La siguiente cuestión es si considerar la disociación como un proceso o como un efecto. El proceso disociativo puede o no dar lugar a un efecto estructural, entendiéndose éste como una división organizada y perdurable de los contenidos experienciales del self como, por ejemplo, en la experiencia no formulada descrita por Stern que más adelante se explicará.

La disociación es una respuesta adaptativa frente al trauma, permitiendo que el individuo sobreviva a aquél. Protege de dolor y conocimiento insoportables y preserva un sentido de seguridad y control. Es, por tanto, un legado biológico por el que el organismo responde cuando se siente abrumado, y que le permite separarse de la experiencia del trauma. Cuando el trauma se produce por la relación con una persona de quien se depende, la disociación permite a la persona continuar relacionándose de una manera doble con su figura significativa, sin notar las contradicciones inherentes, como el niño que es sujeto de abuso sexual en casa y que puede “olvidar” los hechos nocturnos y ser como una persona normal durante el día, pero no ha reprimido el abuso, porque durante la noche “recuerda” de nuevo y sabe cómo debe tratar a su figura traumatizante. Pero, si se mantiene demasiado tiempo, la disociación se vuelve maladaptativa. Por ejemplo, cuando el trauma es repetido y ocurre en edad temprana, la respuesta disociativa se vuelve automática y contribuye al desarrollo del trastorno de personalidad.

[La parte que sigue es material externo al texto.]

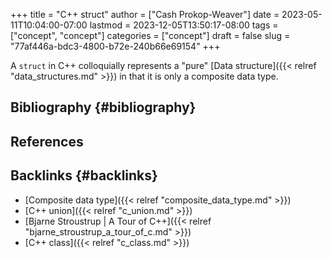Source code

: +++
title = "C++ struct"
author = ["Cash Prokop-Weaver"]
date = 2023-05-11T10:04:00-07:00
lastmod = 2023-12-05T13:50:17-08:00
tags = ["concept", "concept"]
categories = ["concept"]
draft = false
slug = "77af446a-bdc3-4800-b72e-240b66e69154"
+++

A `struct` in C++ colloquially represents a "pure" [Data structure]({{< relref "data_structures.md" >}}) in that it is only a composite data type.


## Bibliography {#bibliography}

## References

<style>.csl-entry{text-indent: -1.5em; margin-left: 1.5em;}</style><div class="csl-bib-body">
</div>


## Backlinks {#backlinks}

-   [Composite data type]({{< relref "composite_data_type.md" >}})
-   [C++ union]({{< relref "c_union.md" >}})
-   [Bjarne Stroustrup | A Tour of C++]({{< relref "bjarne_stroustrup_a_tour_of_c.md" >}})
-   [C++ class]({{< relref "c_class.md" >}})
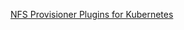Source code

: [NFS Provisioner Plugins for Kubernetes](https://github.com/kubernetes-sigs/nfs-subdir-external-provisioner.git)
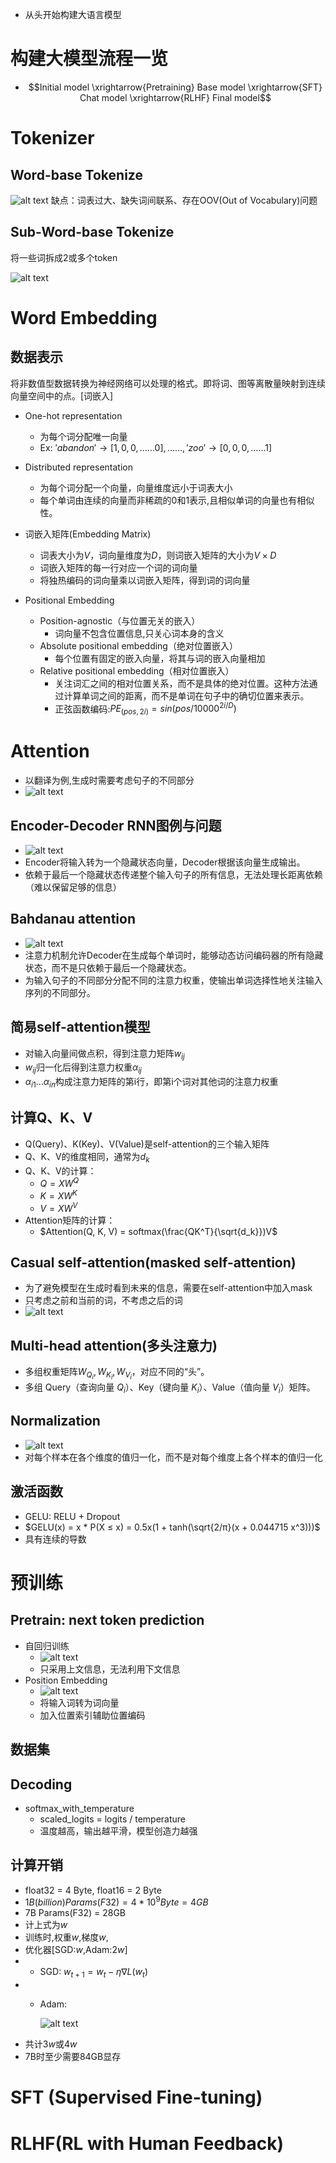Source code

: - 从头开始构建大语言模型
# 构建大模型流程一览
- $$Initial model \xrightarrow{Pretraining} Base model \xrightarrow{SFT} Chat model \xrightarrow{RLHF} Final model$$

# Tokenizer
## Word-base Tokenize
![alt text](image.png)
缺点：词表过大、缺失词间联系、存在OOV(Out of Vocabulary)问题
## Sub-Word-base Tokenize
将一些词拆成2或多个token

![alt text](image-1.png)

# Word Embedding
## 数据表示
将非数值型数据转换为神经网络可以处理的格式。即将词、图等离散量映射到连续向量空间中的点。[词嵌入]
- One-hot representation
  - 为每个词分配唯一向量
  - Ex: $'abandon' \rightarrow [1, 0, 0,……0],……,'zoo' \rightarrow [0, 0, 0,……1]$
- Distributed representation
  - 为每个词分配一个向量，向量维度远小于词表大小
  - 每个单词由连续的向量而非稀疏的0和1表示,且相似单词的向量也有相似性。
  
- 词嵌入矩阵(Embedding Matrix)
  - 词表大小为$V$，词向量维度为$D$，则词嵌入矩阵的大小为$V \times D$
  - 词嵌入矩阵的每一行对应一个词的词向量
  - 将独热编码的词向量乘以词嵌入矩阵，得到词的词向量
- Positional Embedding
  - Position-agnostic（与位置无关的嵌入）
    - 词向量不包含位置信息,只关心词本身的含义
  - Absolute positional embedding（绝对位置嵌入）
    - 每个位置有固定的嵌入向量，将其与词的嵌入向量相加
  - Relative positional embedding（相对位置嵌入）
    - 关注词汇之间的相对位置关系，而不是具体的绝对位置。这种方法通过计算单词之间的距离，而不是单词在句子中的确切位置来表示。
    - 正弦函数编码:$PE_{(pos, 2i)} = sin(pos/10000^{2i/D})$

# Attention
- 以翻译为例,生成时需要考虑句子的不同部分
- ![alt text](image-2.png)
## Encoder-Decoder RNN图例与问题
- ![alt text](image-3.png)
- Encoder将输入转为一个隐藏状态向量，Decoder根据该向量生成输出。
- 依赖于最后一个隐藏状态传递整个输入句子的所有信息，无法处理长距离依赖（难以保留足够的信息）
## Bahdanau attention
- ![alt text](image-4.png)
- 注意力机制允许Decoder在生成每个单词时，能够动态访问编码器的所有隐藏状态，而不是只依赖于最后一个隐藏状态。
- 为输入句子的不同部分分配不同的注意力权重，使输出单词选择性地关注输入序列的不同部分。

## 简易self-attention模型
- 对输入向量间做点积，得到注意力矩阵$w_{ij}$
- $w_{ij}$归一化后得到注意力权重$\alpha_{ij}$
- $\alpha_{i1}…\alpha_{in}$构成注意力矩阵的第i行，即第i个词对其他词的注意力权重

## 计算Q、K、V
- Q(Query)、K(Key)、V(Value)是self-attention的三个输入矩阵
- Q、K、V的维度相同，通常为$d_k$
- Q、K、V的计算：
  - $Q = XW^Q$
  - $K = XW^K$
  - $V = XW^V$
- Attention矩阵的计算：
  - $Attention(Q, K, V) = softmax(\frac{QK^T}{\sqrt{d_k}})V$

## Casual self-attention(masked self-attention)
- 为了避免模型在生成时看到未来的信息，需要在self-attention中加入mask
- 只考虑之前和当前的词，不考虑之后的词
- ![alt text](image-5.png)

## Multi-head attention(多头注意力)
- 多组权重矩阵$W_{Q_i}, W_{K_i}, W_{V_i}$，对应不同的“头”。
- 多组 Query（查询向量 $Q_i$）、Key（键向量 $K_i$）、Value（值向量 $V_i$）矩阵。

## Normalization
- ![alt text](image-6.png)
- 对每个样本在各个维度的值归一化，而不是对每个维度上各个样本的值归一化

## 激活函数
- GELU: RELU + Dropout
- $GELU(x) = x * P(X ≤ x) = 0.5x(1 + tanh(\sqrt{2/π}(x + 0.044715 x^3)))$
- 具有连续的导数

# 预训练
## Pretrain: next token prediction
- 自回归训练
  - ![alt text](image-7.png)
  - 只采用上文信息，无法利用下文信息
- Position Embedding
  - ![alt text](image-8.png)
  - 将输入词转为词向量
  - 加入位置索引辅助位置编码
## 数据集
## Decoding
- softmax_with_temperature
  - scaled_logits = logits / temperature
  - 温度越高，输出越平滑，模型创造力越强
## 计算开销
- float32 = 4 Byte, float16 = 2 Byte
- $1B(billion) Params(F32) = 4 * 10^9 Byte = 4GB$
- 7B Params(F32) = 28GB
- 计上式为$w$
- 训练时,权重$w$,梯度$w$,
- 优化器[SGD:$w$,Adam:$2w$]
- - SGD: $w_{t+1} = w_t - \eta \nabla L(w_t)$ 
- - Adam: 
   
     ![alt text](image-9.png)
- 共计$3w$或$4w$
- 7B时至少需要84GB显存
# SFT (Supervised Fine-tuning)
# RLHF(RL with Human Feedback)










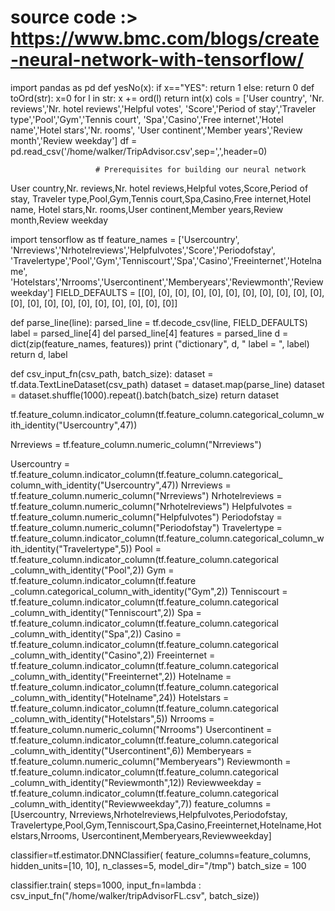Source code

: 
# source code :> https://www.bmc.com/blogs/create-neural-network-with-tensorflow/
import pandas as pd
def yesNo(x):
if x=="YES":
        return 1
    else:
        return 0
def toOrd(str):
    x=0
    for l in str:
        x += ord(l)
    return int(x)
cols = ['User country', 'Nr. reviews','Nr. hotel reviews','Helpful votes',
        'Score','Period of stay','Traveler type','Pool','Gym','Tennis court',
        'Spa','Casino','Free internet','Hotel name','Hotel stars','Nr. rooms',
        'User continent','Member years','Review month','Review weekday']
df = pd.read_csv('/home/walker/TripAdvisor.csv',sep=',',header=0)

                       # Prerequisites for building our neural network

User country,Nr. reviews,Nr. hotel reviews,Helpful votes,Score,Period of stay,
Traveler type,Pool,Gym,Tennis court,Spa,Casino,Free internet,Hotel name,
Hotel stars,Nr. rooms,User continent,Member years,Review month,Review weekday

import tensorflow as tf
feature_names = ['Usercountry', 'Nrreviews','Nrhotelreviews','Helpfulvotes','Score','Periodofstay',
         'Travelertype','Pool','Gym','Tenniscourt','Spa','Casino','Freeinternet','Hotelname',
'Hotelstars','Nrrooms','Usercontinent','Memberyears','Reviewmonth','Reviewweekday']
FIELD_DEFAULTS = [[0], [0], [0], [0], [0],
                 [0], [0], [0], [0], [0],
                 [0], [0], [0], [0], [0],
                 [0], [0], [0], [0], [0], [0]]

def parse_line(line):
   parsed_line = tf.decode_csv(line, FIELD_DEFAULTS)
   label = parsed_line[4]
   del parsed_line[4]
   features = parsed_line
   d = dict(zip(feature_names, features))
   print ("dictionary", d, " label = ", label)
   return d, label

def csv_input_fn(csv_path, batch_size):
   dataset = tf.data.TextLineDataset(csv_path)
   dataset = dataset.map(parse_line)
   dataset = dataset.shuffle(1000).repeat().batch(batch_size)
   return dataset

tf.feature_column.indicator_column(tf.feature_column.categorical_column_with_identity("Usercountry",47))

Nrreviews = tf.feature_column.numeric_column("Nrreviews")

Usercountry = tf.feature_column.indicator_column(tf.feature_column.categorical_
column_with_identity("Usercountry",47))
Nrreviews = tf.feature_column.numeric_column("Nrreviews")
Nrhotelreviews = tf.feature_column.numeric_column("Nrhotelreviews")
Helpfulvotes = tf.feature_column.numeric_column("Helpfulvotes")
Periodofstay = tf.feature_column.numeric_column("Periodofstay")
Travelertype =
tf.feature_column.indicator_column(tf.feature_column.categorical_column_with_identity("Travelertype",5))
Pool =
tf.feature_column.indicator_column(tf.feature_column.categorical
_column_with_identity("Pool",2))
Gym =
tf.feature_column.indicator_column(tf.feature
_column.categorical_column_with_identity("Gym",2))
Tenniscourt =
tf.feature_column.indicator_column(tf.feature_column.categorical
_column_with_identity("Tenniscourt",2))
Spa =
tf.feature_column.indicator_column(tf.feature_column.categorical
_column_with_identity("Spa",2))
Casino =
tf.feature_column.indicator_column(tf.feature_column.categorical
_column_with_identity("Casino",2))
Freeinternet =
tf.feature_column.indicator_column(tf.feature_column.categorical
_column_with_identity("Freeinternet",2))
Hotelname =
tf.feature_column.indicator_column(tf.feature_column.categorical
_column_with_identity("Hotelname",24))
Hotelstars =
tf.feature_column.indicator_column(tf.feature_column.categorical
_column_with_identity("Hotelstars",5))
Nrrooms =
tf.feature_column.numeric_column("Nrrooms")
Usercontinent =
tf.feature_column.indicator_column(tf.feature_column.categorical
_column_with_identity("Usercontinent",6))
Memberyears = tf.feature_column.numeric_column("Memberyears")
Reviewmonth =
tf.feature_column.indicator_column(tf.feature_column.categorical
_column_with_identity("Reviewmonth",12))
Reviewweekday =
tf.feature_column.indicator_column(tf.feature_column.categorical
_column_with_identity("Reviewweekday",7))
feature_columns = [Usercountry, Nrreviews,Nrhotelreviews,Helpfulvotes,Periodofstay,
Travelertype,Pool,Gym,Tenniscourt,Spa,Casino,Freeinternet,Hotelname,Hotelstars,Nrrooms,
Usercontinent,Memberyears,Reviewweekday]

classifier=tf.estimator.DNNClassifier(
feature_columns=feature_columns,
hidden_units=[10, 10],
n_classes=5,
model_dir="/tmp")
batch_size = 100

classifier.train(
steps=1000,
input_fn=lambda : csv_input_fn("/home/walker/tripAdvisorFL.csv", batch_size))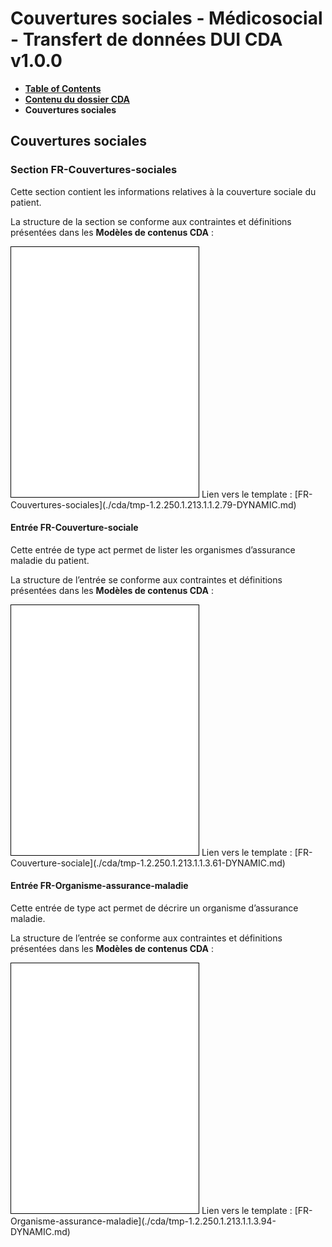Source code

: # Couvertures sociales - Médicosocial - Transfert de données DUI CDA v1.0.0

* [**Table of Contents**](toc.md)
* [**Contenu du dossier CDA**](contenu_dossier.md)
* **Couvertures sociales**

## Couvertures sociales

### Section FR-Couvertures-sociales

Cette section contient les informations relatives à la couverture sociale du patient.

La structure de la section se conforme aux contraintes et définitions présentées dans les **Modèles de contenus CDA** :

<iframe src="./cda/tmp-1.2.250.1.213.1.1.2.79-DYNAMIC.html" sandbox="allow-same-origin allow-scripts" style="border: 1px solid black" id="FR-Couvertures-sociales" height="400"></iframe>
Lien vers le template : [FR-Couvertures-sociales](./cda/tmp-1.2.250.1.213.1.1.2.79-DYNAMIC.md)

#### Entrée FR-Couverture-sociale

Cette entrée de type act permet de lister les organismes d’assurance maladie du patient.

La structure de l’entrée se conforme aux contraintes et définitions présentées dans les **Modèles de contenus CDA** :

<iframe src="./cda/tmp-1.2.250.1.213.1.1.3.61-DYNAMIC.html" sandbox="allow-same-origin allow-scripts" style="border: 1px solid black" id="FR-Couverture-sociale" height="400"></iframe>
Lien vers le template : [FR-Couverture-sociale](./cda/tmp-1.2.250.1.213.1.1.3.61-DYNAMIC.md)

#### Entrée FR-Organisme-assurance-maladie

Cette entrée de type act permet de décrire un organisme d’assurance maladie.

La structure de l’entrée se conforme aux contraintes et définitions présentées dans les **Modèles de contenus CDA** :

<iframe src="./cda/tmp-1.2.250.1.213.1.1.3.94-DYNAMIC.html" sandbox="allow-same-origin allow-scripts" style="border: 1px solid black" id="FR-Organisme-assurance-maladie" height="400"></iframe>
Lien vers le template : [FR-Organisme-assurance-maladie](./cda/tmp-1.2.250.1.213.1.1.3.94-DYNAMIC.md)

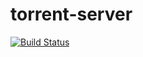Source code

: # torrent-server

[![Build Status](https://travis-ci.com/jimfilippou/torrent-server.svg?token=yAJzPtHRzJb5Upnt9CrY&branch=master)](https://travis-ci.com/jimfilippou/torrent-server)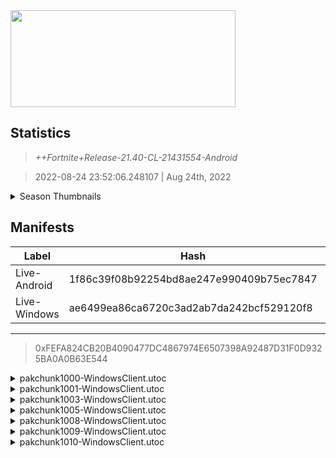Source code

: <div style="pointer-events: none">
  <img style="pointer-events: none" src="https://raw.githubusercontent.com/Tectors/Archive/master/source/dependents/gen.21.40.svg" width="360" height="155">
<div>

## Statistics
> *++Fortnite+Release-21.40-CL-21431554-Android*

> 2022-08-24 23:52:06.248107 | Aug 24th, 2022

<details>
  <summary>Season Thumbnails</summary>

  > Seasonal thumbnails are a season's normal ltms and their photos.

  | Name | ID |
  | - | - |
  | [Zero Build - Duos](https://raw.githubusercontent.com/Tectors/Archive/master/source/dependents/monthly-rotaton/playlist_nobuildbr_duo_21_40.png) | Playlist_NoBuildBR_Duo |
  | [Solo](https://raw.githubusercontent.com/Tectors/Archive/master/source/dependents/monthly-rotaton/playlist_defaultsolo_21_40.png) | Playlist_DefaultSolo |
  | [Zero Build - Trios](https://raw.githubusercontent.com/Tectors/Archive/master/source/dependents/monthly-rotaton/playlist_nobuildbr_trio_21_40.png) | Playlist_NoBuildBR_Trio |
  | [Zero Build - Solo](https://raw.githubusercontent.com/Tectors/Archive/master/source/dependents/monthly-rotaton/playlist_nobuildbr_solo_21_40.png) | Playlist_NoBuildBR_Solo |
</details>

## Manifests
| Label | Hash | Route |
| - | - | - |
| Live-Android | 1f86c39f08b92254bd8ae247e990409b75ec7847 | [XhIdfT9MLTNix-n710mHZpyr_NUQLg](https://github.com/Tectors/Archive/blob/master/manifests/XhIdfT9MLTNix-n710mHZpyr_NUQLg.manifest) |
| Live-Windows | ae6499ea86ca6720c3ad2ab7da242bcf529120f8 | [WUaXR355lFmMzFTplUSWsW6y5ZkNsg](https://github.com/Tectors/Archive/blob/master/manifests/WUaXR355lFmMzFTplUSWsW6y5ZkNsg.manifest) |

---

> 0xFEFA824CB20B4090477DC4867974E6507398A92487D31F0D9325BA0A0B63E544

<details>
  <summary>pakchunk1000-WindowsClient.utoc</summary>

  > FortniteGame/Content/Paks/pakchunk1000-WindowsClient.utoc

  > 0x12441D5E13C3F497BA069EDD97065D9645F64B485AAFABEA50E8CC205F6775F7

  <img src="https://raw.githubusercontent.com/Tectors/Archive/master/source/dependents/referred/Pickaxe_ID_832_OhanaMale.svg" width="100"> <img src="https://raw.githubusercontent.com/Tectors/Archive/master/source/dependents/referred/EID_Ohana.svg" width="100"> <img src="https://raw.githubusercontent.com/Tectors/Archive/master/source/dependents/referred/CID_A_454_Athena_Commando_M_Ohana.svg" width="100"> <img src="https://raw.githubusercontent.com/Tectors/Archive/master/source/dependents/referred/BID_A_043_OhanaMale.svg" width="100"> 
</details>

<details>
  <summary>pakchunk1001-WindowsClient.utoc</summary>

  > FortniteGame/Content/Paks/pakchunk1001-WindowsClient.utoc

  > 0xE63E42370F01236FA4052853FAEEE4830F47C8267774EBC230604EF5649C34F4

  <img src="https://raw.githubusercontent.com/Tectors/Archive/master/source/dependents/referred/Pickaxe_ID_850_WayfareMaskFemale.svg" width="100"> <img src="https://raw.githubusercontent.com/Tectors/Archive/master/source/dependents/referred/Pickaxe_ID_849_WayfareMale.svg" width="100"> <img src="https://raw.githubusercontent.com/Tectors/Archive/master/source/dependents/referred/Pickaxe_ID_848_WayfareFemale.svg" width="100"> <img src="https://raw.githubusercontent.com/Tectors/Archive/master/source/dependents/referred/Glider_ID_388_Wayfare.svg" width="100"> <img src="https://raw.githubusercontent.com/Tectors/Archive/master/source/dependents/referred/EID_Wayfare.svg" width="100"> <img src="https://raw.githubusercontent.com/Tectors/Archive/master/source/dependents/referred/CID_A_469_Athena_Commando_F_WayfareMask.svg" width="100"> <img src="https://raw.githubusercontent.com/Tectors/Archive/master/source/dependents/referred/CID_A_468_Athena_Commando_F_Wayfare.svg" width="100"> <img src="https://raw.githubusercontent.com/Tectors/Archive/master/source/dependents/referred/CID_A_467_Athena_Commando_M_Wayfare.svg" width="100"> <img src="https://raw.githubusercontent.com/Tectors/Archive/master/source/dependents/referred/BID_A_062_WayfareMaskFemale.svg" width="100"> <img src="https://raw.githubusercontent.com/Tectors/Archive/master/source/dependents/referred/BID_A_061_WayfareFemale.svg" width="100"> <img src="https://raw.githubusercontent.com/Tectors/Archive/master/source/dependents/referred/BID_A_060_WayfareMale.svg" width="100"> 
</details>

<details>
  <summary>pakchunk1003-WindowsClient.utoc</summary>

  > FortniteGame/Content/Paks/pakchunk1003-WindowsClient.utoc

  > 0x840AFD94A46D88355E2529F98FF917B854C688A6132041F085EE95CD2E459D8B

  <img src="https://raw.githubusercontent.com/Tectors/Archive/master/source/dependents/referred/Pickaxe_ID_843_DesertShadowMale1H.svg" width="100"> <img src="https://raw.githubusercontent.com/Tectors/Archive/master/source/dependents/referred/EID_DesertShadow.svg" width="100"> 
</details>

<details>
  <summary>pakchunk1005-WindowsClient.utoc</summary>

  > FortniteGame/Content/Paks/pakchunk1005-WindowsClient.utoc

  > 0x22CD59FF64E380CEA35ABF51FF37751386E32A10E75A669EEEB8D6F94214E587

  <img src="https://raw.githubusercontent.com/Tectors/Archive/master/source/dependents/referred/SPID_439_RL.svg" width="100"> <img src="https://raw.githubusercontent.com/Tectors/Archive/master/source/dependents/referred/Glider_ID_384_MarkIICompete.svg" width="100"> <img src="https://raw.githubusercontent.com/Tectors/Archive/master/source/dependents/referred/Emoji_S21_RL.svg" width="100"> <img src="https://raw.githubusercontent.com/Tectors/Archive/master/source/dependents/referred/BID_A_054_TurboOrange.svg" width="100"> 
</details>

<details>
  <summary>pakchunk1008-WindowsClient.utoc</summary>

  > FortniteGame/Content/Paks/pakchunk1008-WindowsClient.utoc

  > 0xC33EC302981A7499C14321E0242A938976100111FC356A5A213F334898882548

  <img src="https://raw.githubusercontent.com/Tectors/Archive/master/source/dependents/referred/Pickaxe_ID_829_DesertShadowBladeMale.svg" width="100"> <img src="https://raw.githubusercontent.com/Tectors/Archive/master/source/dependents/referred/LSID_462_DesertShadow.svg" width="100"> <img src="https://raw.githubusercontent.com/Tectors/Archive/master/source/dependents/referred/CID_A_461_Athena_Commando_M_DesertShadow.svg" width="100"> <img src="https://raw.githubusercontent.com/Tectors/Archive/master/source/dependents/referred/BID_A_052_DesertShadowMale.svg" width="100"> 
</details>

<details>
  <summary>pakchunk1009-WindowsClient.utoc</summary>

  > FortniteGame/Content/Paks/pakchunk1009-WindowsClient.utoc

  > 0x22333B0561EF86BFB861C9DDADB99B4E1F7AF34D87FC25ABB37EB8C81D4C83BC

  <img src="https://raw.githubusercontent.com/Tectors/Archive/master/source/dependents/referred/SPID_440_Spectacle.svg" width="100"> 
</details>

<details>
  <summary>pakchunk1010-WindowsClient.utoc</summary>

  > FortniteGame/Content/Paks/pakchunk1010-WindowsClient.utoc

  > 0xA3B6B178E6037635D9E0C4D6338228E1744D7D01B6587F6AC0FBC148993CBC93

  <img src="https://raw.githubusercontent.com/Tectors/Archive/master/source/dependents/referred/Wrap_508_ApexWild.svg" width="100"> <img src="https://raw.githubusercontent.com/Tectors/Archive/master/source/dependents/referred/Pickaxe_ID_841_ApexWildMale.svg" width="100"> <img src="https://raw.githubusercontent.com/Tectors/Archive/master/source/dependents/referred/Emoji_S21_Ketchup.svg" width="100"> <img src="https://raw.githubusercontent.com/Tectors/Archive/master/source/dependents/referred/EID_ApexWild.svg" width="100"> <img src="https://raw.githubusercontent.com/Tectors/Archive/master/source/dependents/referred/CID_A_471_Athena_Commando_M_ApexWildRed.svg" width="100"> <img src="https://raw.githubusercontent.com/Tectors/Archive/master/source/dependents/referred/CID_A_470_Athena_Commando_M_ApexWild.svg" width="100"> <img src="https://raw.githubusercontent.com/Tectors/Archive/master/source/dependents/referred/BID_A_064_ApexWild_RedMale.svg" width="100"> <img src="https://raw.githubusercontent.com/Tectors/Archive/master/source/dependents/referred/BID_A_063_ApexWildMale.svg" width="100"> 
</details>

Un concepto útil es el de estado. Frente al concepto de rasgo, que implica una tendencia continua y consistente en la persona a sentir, pensar y comportarse de una cierta manera, los estados mentales son bloques que se construyen en el comportamiento y la conciencia, rompiéndose el sentido de continuidad del sujeto. Esta ruptura, según Putnam, puede ocurrir de dos modos: el primero es interrumpiendo y retardando la conexión entre los estados en el curso del desarrollo, como cuando estados de miedo intenso son disociados de otros estados, o afectos negativos hacia una figura de apego no son integrados en el conjunto de la relación. El segundo modo es creándose estados alterados específicos, como en los casos de niños tramatizados que desarrollan estados en los que crean fantasías que cambian la realidad insoportable. Pero, en general, como consecuencia del trauma se incrementa el número de estados discretos de conciencia de la persona, fragmentándose la identidad.

Otro concepto es la disociación somatoforme. Sostiene la autora que en el DSM en sí mismo se ha “disociado” la personalidad en mente por un lado y cuerpo por otro, de modo que los síntomas somatoformes se consideran somáticos, diferentes de los aspectos afectivos y cognitivos de la disociación. Por otro lado, desde el psicoanálisis lo común ha sido considerarlos como formaciones de compromiso en las que las pulsiones reprimidas se expresan de un modo motor. Ahora bien, Howell sostiene que esto nos impide ver que lo síntomas somatoformes pueden ser producto de experiencias reales, como violaciones, que implican daño al cuerpo, formando parte de fragmentos de recuerdo que no están integrados con otras modalidades de memoria de dichos eventos históricos de la vida del sujeto.

Hay autores han relacionado las respuestas de los animales al terror con las reacciones humanas. Se han destacado dos respuestas primarias al trauma que alteran los procesos de desarrollo neural, son la hipoactivación e hiperactivación. El patrón de hipoactivación implica comportamientos como fuga, adormecimiento, fantasía, analgesia, desrealización, desmayo, con comportamientos de conformidad robótica y pasividad. El patrón de hiperactivación implica reacciones de lucha o escape, consiste en elevación de ritmo cardíaco, vigilancia, irritación, aumento de la locomoción y de estado de alerta, con tendencia a percibir en exceso las claves amenazadoras y por tanto a responder con agresión.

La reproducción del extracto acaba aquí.